Pen Cancellations for Postage
A number of the early Cape of Good Hope stamps were legitimately cancelled by pen on post office instructions as no cancellers were provided. These ‘pen cancellations’ or defacement of stamps was intended by the postal authorites to prevent their re-use and form an interesting branch of Cape of Good Hope Postal History. Care should be taken not to confuse these pen cancelled stamps with those pen cancellations for fiscal purposes.
These post offices were in the majority agencies generally operated by storekeepers, farmer’s wives or missions and were often remote – especially in the Karoo areas where the quantity of mail was limited. The functions of postal agents were to receive letters for onward transmission, or hand letters to addressees. They also sold postage stamps, which they could purchase at a small discount, but many postal agencies were not provided with a cancelling device.
Thus, when an agent was handed a letter bearing an unused adhesive, he would occassionally apply a pen cancellation, sometimes inscribing the name of the postal agency on the stamp for this purpose. These covers are not common.

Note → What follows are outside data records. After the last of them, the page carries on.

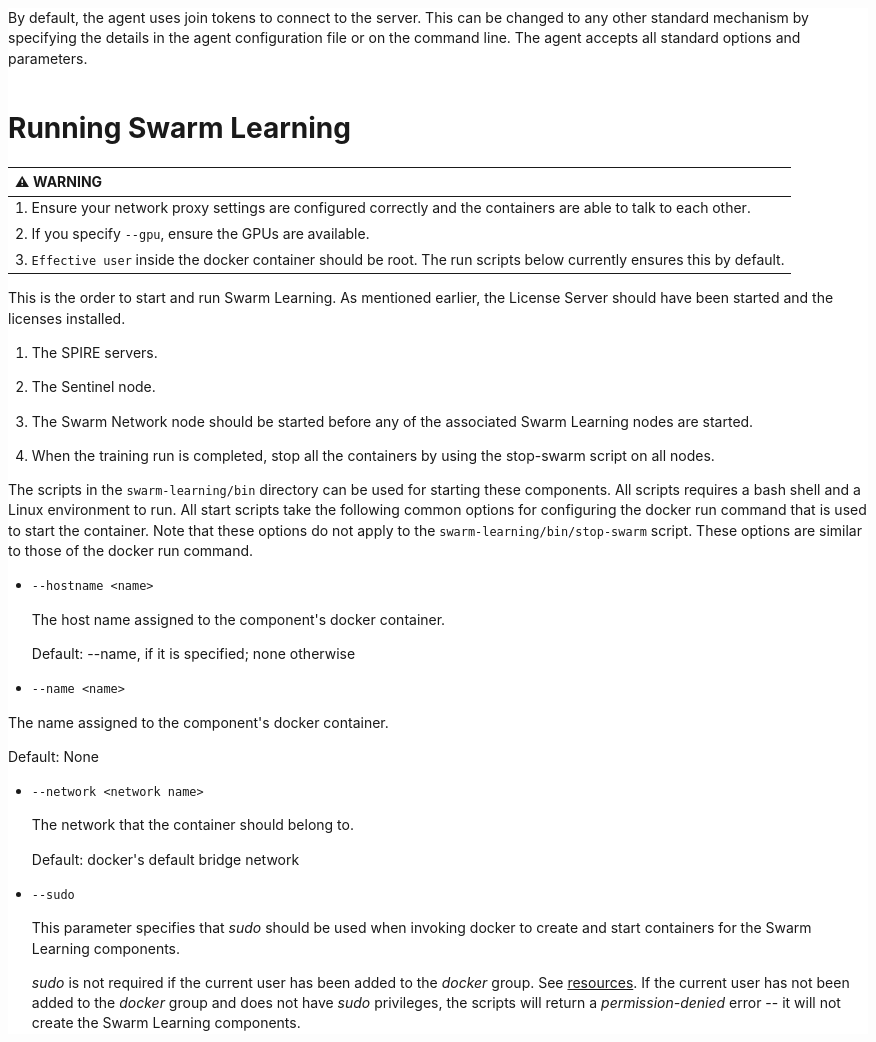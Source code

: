 By default, the agent uses join tokens to connect to the server. This can be changed to any other standard mechanism by specifying the details in the agent configuration file or on the command line. The agent accepts all standard options and parameters.

# Running Swarm Learning
| :warning: WARNING                                                                                                    |
|:---------------------------------------------------------------------------------------------------------------------|
|  1. Ensure your network proxy settings are configured correctly and the containers are able to talk to each other.   |
|  2. If you specify `--gpu`, ensure the GPUs are available.
|  3. `Effective user` inside the docker container should be root. The run scripts below currently ensures this by default.

This is the order to start and run Swarm Learning. As mentioned earlier, the License Server should have been started and the licenses installed.

1.  The SPIRE servers.

2.  The Sentinel node.

3.  The Swarm Network node should be started before any of the associated Swarm Learning nodes are started.

4.  When the training run is completed, stop all the containers by using the stop-swarm script on all nodes.

The scripts in the ``swarm-learning/bin`` directory can be used for starting these components. All scripts requires a bash shell and a Linux environment to run. All start scripts take the following common options for configuring the docker run command that is used to start the container. Note that these options do not apply to the ``swarm-learning/bin/stop-swarm`` script. These options are similar to those of the docker run command.

-   ``--hostname <name>``

    The host name assigned to the component\'s docker container.

    Default: --name, if it is specified; none otherwise

-   ``--name <name>``

   The name assigned to the component\'s docker container.

   Default: None

-   ``--network <network name>``

    The network that the container should belong to.

    Default: docker\'s default bridge network

-   ``--sudo``

    This parameter specifies that *sudo* should be used when invoking docker to create and start containers for the Swarm Learning components.

    *sudo* is not required if the current user has been added to the *docker* group. See [resources](URL.md#16-httpsdocsdockercomengineinstalllinux-postinstallmanage-docker-as-a-non-root-user). 
    If the current user has not been added to the *docker* group and does not have *sudo* privileges, the scripts will return a *permission-denied* error -- it will not create the Swarm Learning components.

Pen Cancellations for Fiscal Purposes
The pen cancellation of revenue stamps has always been acceptable and this defacement for fiscal use is still practiced to-day. The defacement of stamps for fiscal purposes was also carried out by means of handstamps. This was carried out according to the Stamp Act of 1864. Most bank handstamps incorporate the word bank. These are described in detail in Goldblatt. These sometimes are difficult to recognise and the collector should be careful in buying pen cancelled stamps. These should preferably be bought either with a certificate or on cover.